We are currently developing sensors that monitor just how much CO2 is captured by these plants as this will allow farmers to leverage policies such as the new European directive, which is due to come out next year, related to carbon farming which will reward farmers that capture CO2 both in biomass and agricultural soil.
Is AI making technology and information more accessible to individuals?
The democratization of technology is an important aspect and although it comes with some risks it also goes hand in hand with transparency and awareness. It allows individuals to monitor the data that they receive.
The true challenge going forward is the continued democratization of technology and information, which can also be characterized as citizen science, where individuals themselves become generators of data, which is important because it ensures a greater degree of transparency.
How can different stakeholders leverage this potential?
We know that when addressing the food system we cannot rely on sectoral policies. The system has to be treated in its entirety.
You can implement all the agricultural policies you want but if on the other end of the system there is a consumer that is not vested in those policies they become a lot less effective. The real way to have lasting impacts is to get all the components of the system to interact.
Creating instruments that help share knowledge between the various actors in the food system is therefore essential. The Switch project uses hubs across Europe where farmers, chefs, restaurant owners, consumers, policymakers and all types of stakeholders can meet and engage in dialogue so that strategies are developed together.
We have discussed the positive impacts of AI on the food sector. However, a growing concern with AI is the threats that it can bring to established systems…
Food and digitalization is fundamentally about going from the data to the production of algorithms and then influencing the behavior of people.
The nature of any AI algorithm is that it is based on data. Therefore, when we talk about the danger or misuse of AI the real problem is that often AI is simply repeating what it has learnt. Like all education if you teach badly, for example using bad data, bad messages will continue to be perpetuated.
Nowadays it is very easy to use AI algorithms as they are readily available. For my students using AI based algorithms has become just like using excel. But if you use bad data then the results are unreliable.
The data needed for proper AI algorithm training must be taken into consideration and therefore how you gather data, certify it and how rigorous you are in this process is crucial. Getting results is easy but understanding how the algorithm was created is the real challenge.
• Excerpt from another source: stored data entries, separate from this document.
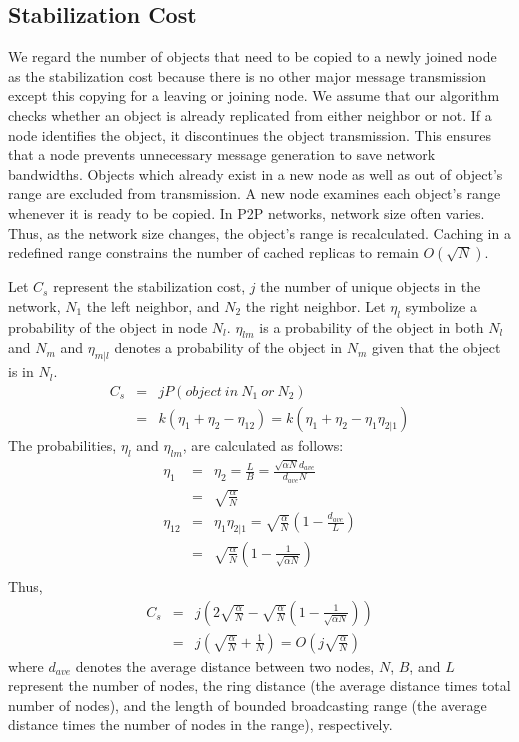 \documentclass[9.5pt,journal,final,finalsubmission,twocolumn]{IEEEtran}
\begin{document}
\subsection{Stabilization Cost}
\label{sec:stabilization_cost}
We regard the number of objects that need to be copied to 
a newly joined node as the stabilization cost 
because there is no other major message transmission 
except this copying for a leaving or joining node. 
We assume that our algorithm checks whether an object 
is already replicated from either neighbor or not. If a node identifies the 
object, it discontinues the object transmission. This ensures that a node 
prevents unnecessary message generation to save network bandwidths.
Objects which already exist in a new node as well as out of 
object's range are excluded from transmission.
A new node examines each object's range whenever it is ready to be copied.
In P2P networks, network size often varies. Thus, as the network
size changes, the object's range is recalculated.
Caching in a redefined range constrains the number of 
cached replicas to remain $O(\sqrt{N})$.
 
Let $C_s$ represent the stabilization cost, $j$ the number of unique objects in the network, 
$N_1$ the left neighbor, 
and $N_2$ the right neighbor. Let $\eta_l$ symbolize a probability of the object in node $N_l$. 
$\eta_{lm}$ is a probability of the object in both $N_l$ and $N_m$ and  
$\eta_{m|l}$ denotes a probability of the object in $N_m$ given that the object is in 
$N_l$. 
\begin{eqnarray*}
C_s &=& j P(object\ in\ N_1\ or\ N_2) \\
    &=& k (\eta_1+\eta_2-\eta_{12}) = k (\eta_1+\eta_2-\eta_1\eta_{2|1})
\end{eqnarray*}
The probabilities, $\eta_l$ and $\eta_{lm}$, are calculated as follows:
\begin{eqnarray*}
\eta_1 &=& \eta_2 = \frac{L}{B} = \frac{\sqrt{\alpha N} d_{ave} }{d_{ave} N} \\
       &=& \sqrt{\frac{\alpha}{N}} \\
\eta_{12} &=& \eta_1 \eta_{2|1} = \sqrt{\frac{\alpha}{N}}\left( 1-\frac{d_{ave}}{L} \right) \\
          &=& \sqrt{\frac{\alpha}{N}}\left(1-\frac{1}{\sqrt{\alpha N}}\right) \\
\end{eqnarray*}
Thus,
\begin{eqnarray}
C_s &=& j\left(2\sqrt{\frac{\alpha}{N}}-\sqrt{\frac{\alpha}{N}}\left(1-\frac{1}{\sqrt{\alpha N}}\right) \right)\nonumber \\
    &=& j(\sqrt{\frac{\alpha}{N}}+\frac{1}{N}) = O\left(j\sqrt{\frac{\alpha}{N}}\right)\label{eq:stab_cost}
\end{eqnarray}
where $d_{ave}$ denotes the average distance between two nodes, 
$N$, $B$, and $L$ represent the number 
of nodes, the ring distance (the average distance times total number of nodes), 
and the length of bounded broadcasting range (the average distance times the number of 
nodes in the range), respectively.
\end{document}

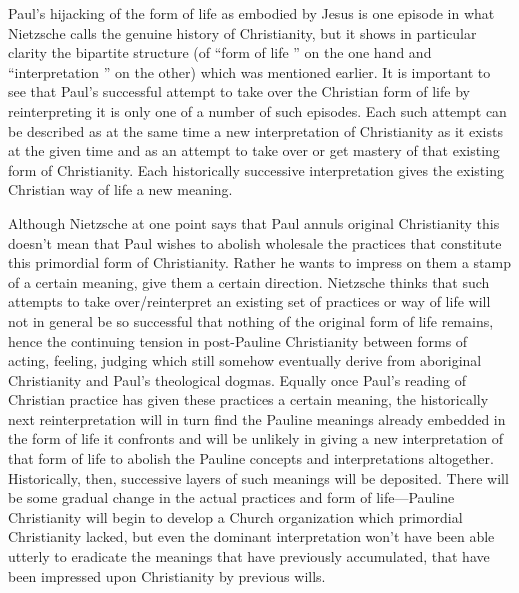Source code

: Paul's hijacking of the form of life as embodied by Jesus is one episode in what Nietzsche calls the genuine history of Christianity, but it shows in particular clarity the bipartite structure (of  ``form of life '' on the one hand and  ``interpretation '' on the other) which was mentioned earlier. It is important to see that Paul's successful attempt to take over the Christian form of life by reinterpreting it is only one of a number of such episodes. Each such attempt can be described as at the same time a new interpretation of Christianity as it exists at the given time and as an attempt to take over or get mastery of that existing form of Christianity. Each historically successive interpretation gives the existing Christian way of life a new meaning.

Although Nietzsche at one point says that Paul annuls original Christianity this doesn't mean that Paul wishes to abolish wholesale the practices that constitute this primordial form of Christianity. Rather he wants to impress on them a stamp of a certain meaning, give them a certain direction. Nietzsche thinks that such attempts to take over/reinterpret an existing set of practices or way of life will not in general be so successful that nothing of the original form of life remains, hence the continuing tension in post-Pauline Christianity between forms of acting, feeling, judging which still somehow eventually derive from aboriginal Christianity and Paul's theological dogmas. Equally once Paul's reading of Christian practice has given these practices a certain meaning, the historically next reinterpretation will in turn find the Pauline meanings already embedded in the form of life it confronts and will be unlikely in giving a new interpretation of that form of life to abolish the Pauline concepts and interpretations altogether. Historically, then, successive layers of such meanings will be deposited. There will be some gradual change in the actual practices and form of life---Pauline Christianity will begin to develop a Church organization which primordial Christianity lacked, but even the dominant interpretation won't have been able utterly to eradicate the meanings that have previously accumulated, that have been impressed upon Christianity by previous wills.

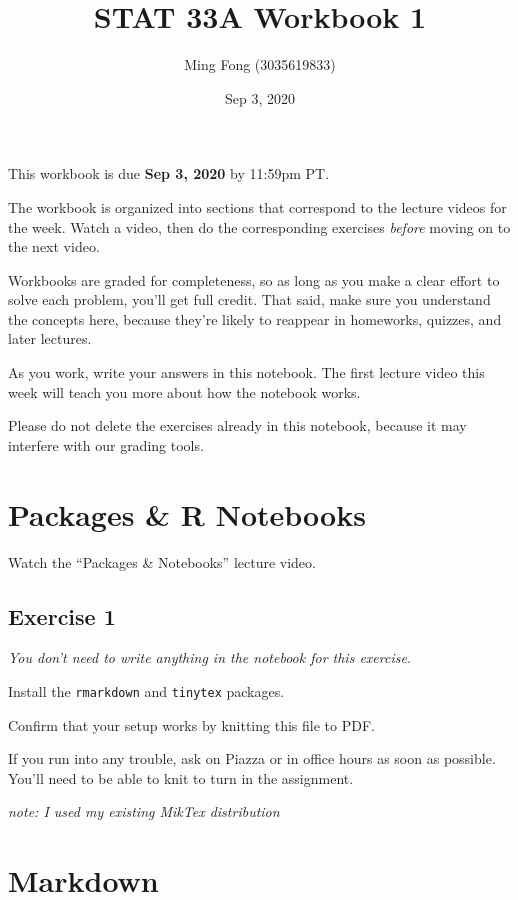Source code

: \documentclass[
]{article}
\title{STAT 33A Workbook 1}
\author{Ming Fong (3035619833)}
\date{Sep 3, 2020}
\begin{document}
\maketitle

This workbook is due \textbf{Sep 3, 2020} by 11:59pm PT.

The workbook is organized into sections that correspond to the lecture
videos for the week. Watch a video, then do the corresponding exercises
\emph{before} moving on to the next video.

Workbooks are graded for completeness, so as long as you make a clear
effort to solve each problem, you'll get full credit. That said, make
sure you understand the concepts here, because they're likely to
reappear in homeworks, quizzes, and later lectures.

As you work, write your answers in this notebook. The first lecture
video this week will teach you more about how the notebook works.

Please do not delete the exercises already in this notebook, because it
may interfere with our grading tools.

\hypertarget{packages-r-notebooks}{%
\section{Packages \& R Notebooks}\label{packages-r-notebooks}}

Watch the ``Packages \& Notebooks'' lecture video.

\hypertarget{exercise-1}{%
\subsection{Exercise 1}\label{exercise-1}}

\emph{You don't need to write anything in the notebook for this
exercise.}

Install the \texttt{rmarkdown} and \texttt{tinytex} packages.

Confirm that your setup works by knitting this file to PDF.

If you run into any trouble, ask on Piazza or in office hours as soon as
possible. You'll need to be able to knit to turn in the assignment.

\emph{note: I used my existing MikTex distribution}

\hypertarget{markdown}{%
\section{Markdown}\label{markdown}}
\end{document}
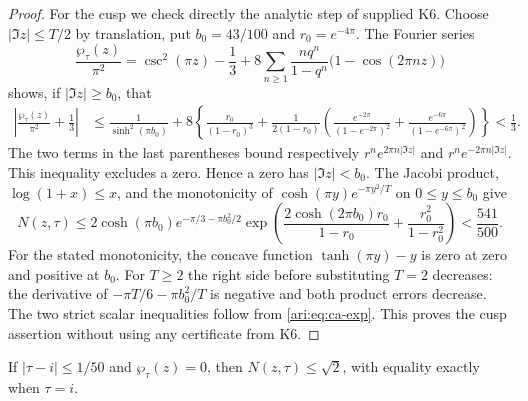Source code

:\begin{proof}
For the cusp we check directly the analytic step of supplied K6.
Choose $|\Im z|\le T/2$ by translation, put $b_0=43/100$ and
$r_0=e^{-4\pi}$. The Fourier series
\[
 \frac{\wp_\tau(z)}{\pi^2}
 =\csc^2(\pi z)-\frac13
   +8\sum_{n\ge1}\frac{nq^n}{1-q^n}
          \bigl(1-\cos(2\pi nz)\bigr)
\]
shows, if $|\Im z|\ge b_0$, that
\begin{align*}
 \left|\frac{\wp_\tau(z)}{\pi^2}+\frac13\right|
 &\le \frac1{\sinh^2(\pi b_0)}
 +8\left\{\frac{r_0}{(1-r_0)^3}
 +\frac1{2(1-r_0)}
 \left(\frac{e^{-2\pi}}{(1-e^{-2\pi})^2}
       +\frac{e^{-6\pi}}{(1-e^{-6\pi})^2}\right)\right\}
 <\frac13.
\end{align*}
The two terms in the last parentheses bound respectively
$r^n e^{2\pi n|\Im z|}$ and $r^n e^{-2\pi n|\Im z|}$.
This inequality excludes a zero. Hence a zero has
$|\Im z|<b_0$. The Jacobi product, $\log(1+x)\le x$, and
the monotonicity of $\cosh(\pi y)e^{-\pi y^2/T}$ on
$0\le y\le b_0$ give
\[
 N(z,\tau)\le
 2\cosh(\pi b_0)e^{-\pi/3-\pi b_0^2/2}
 \exp\!\left(
 \frac{2\cosh(2\pi b_0)r_0}{1-r_0}
 +\frac{r_0^2}{1-r_0^2}\right)<\frac{541}{500}.
\]
For the stated monotonicity, the concave function
$\tanh(\pi y)-y$ is zero at zero and positive at $b_0$.
For $T\ge2$ the right side before substituting $T=2$ decreases:
the derivative of $-\pi T/6-\pi b_0^2/T$ is negative and
both product errors decrease. The two strict scalar inequalities
follow from \eqref{ari:eq:ca-exp}. This proves the cusp assertion
without using any certificate from K6.
\end{proof}

\begin{proposition}\label{ari:C.8.2}
If $|\tau-i|\le1/50$ and $\wp_\tau(z)=0$, then
$N(z,\tau)\le\sqrt2$, with equality exactly when $\tau=i$.
\end{proposition}

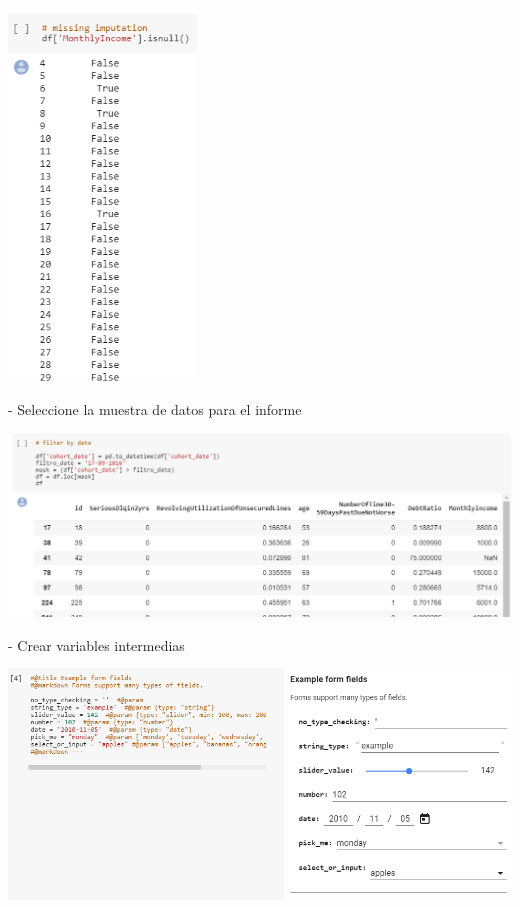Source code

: \documentclass[12pt,letterpaper]{article}
\begin{document}
\begin{center}
\includegraphics[width=5cm]{IMG/7.png} 
\end{center}

- Seleccione la muestra de datos para el informe

\begin{center}
\includegraphics[width=15cm]{IMG/8.png} 
\end{center}

- Crear variables intermedias

\begin{center}
\includegraphics[width=15cm]{IMG/9.png} 
\end{center}
\end{document}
Riccardo Valentini is a professor of Forest Ecology at the University of Tuscia, Italy and Director of the Impacts Division of the Euro-Mediterranean Center on Climate Change. His research focuses on ecology, agricultural-forest systems, and problems connected with implementing international conventions for global environmental protection. He is coordinator of several EU projects aiming to understand and quantify the terrestrial carbon budget and greenhouse gas emissions, and studies the application of IoT, Big Data and AI algorithms to monitor ecosystem functions. Among his inventions is the TreeTalker device that monitors tree physiology parameters (water transport, diameter growth, leaf spectral components and tree stability) and is currently used in over 1,000 trees transmitting data directly to cloud servers.